## What you will do
Across the records that follow, determine how many lines contain "begin" and give only the resulting number.

Records contained in a dataset:
—————

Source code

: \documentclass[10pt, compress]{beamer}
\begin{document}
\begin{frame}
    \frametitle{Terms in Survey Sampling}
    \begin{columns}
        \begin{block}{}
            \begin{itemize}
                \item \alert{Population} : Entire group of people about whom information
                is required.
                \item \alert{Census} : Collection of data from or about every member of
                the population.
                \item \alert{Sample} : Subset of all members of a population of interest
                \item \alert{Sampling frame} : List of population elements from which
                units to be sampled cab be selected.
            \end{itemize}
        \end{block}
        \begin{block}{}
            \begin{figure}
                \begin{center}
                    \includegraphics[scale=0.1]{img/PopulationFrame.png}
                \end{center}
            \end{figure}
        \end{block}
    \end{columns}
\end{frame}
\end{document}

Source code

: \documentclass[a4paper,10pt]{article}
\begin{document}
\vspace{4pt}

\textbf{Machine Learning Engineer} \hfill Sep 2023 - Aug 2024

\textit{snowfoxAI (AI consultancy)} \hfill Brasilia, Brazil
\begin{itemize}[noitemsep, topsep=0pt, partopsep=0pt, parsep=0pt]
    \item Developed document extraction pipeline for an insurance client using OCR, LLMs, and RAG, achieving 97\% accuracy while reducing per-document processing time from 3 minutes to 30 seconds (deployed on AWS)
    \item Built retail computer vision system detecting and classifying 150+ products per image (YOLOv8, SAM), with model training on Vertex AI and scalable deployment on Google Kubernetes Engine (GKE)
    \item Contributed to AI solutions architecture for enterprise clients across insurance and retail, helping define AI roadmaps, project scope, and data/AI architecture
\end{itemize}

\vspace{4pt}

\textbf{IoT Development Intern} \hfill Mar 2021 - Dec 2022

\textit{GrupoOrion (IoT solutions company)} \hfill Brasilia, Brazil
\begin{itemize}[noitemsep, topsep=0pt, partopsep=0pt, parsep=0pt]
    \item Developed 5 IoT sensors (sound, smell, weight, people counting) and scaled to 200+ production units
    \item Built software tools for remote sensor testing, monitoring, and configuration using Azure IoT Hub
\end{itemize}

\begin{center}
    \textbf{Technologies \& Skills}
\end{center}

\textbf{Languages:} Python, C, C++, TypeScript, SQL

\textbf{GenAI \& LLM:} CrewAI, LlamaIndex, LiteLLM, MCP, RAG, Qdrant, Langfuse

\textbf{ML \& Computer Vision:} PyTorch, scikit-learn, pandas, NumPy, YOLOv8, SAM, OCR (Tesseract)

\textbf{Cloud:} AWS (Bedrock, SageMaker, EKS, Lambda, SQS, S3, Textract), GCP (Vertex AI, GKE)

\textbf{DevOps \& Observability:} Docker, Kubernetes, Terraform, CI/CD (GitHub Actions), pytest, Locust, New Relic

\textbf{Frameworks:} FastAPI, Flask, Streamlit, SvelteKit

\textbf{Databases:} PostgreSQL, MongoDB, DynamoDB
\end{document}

—————

## Completed exercise
12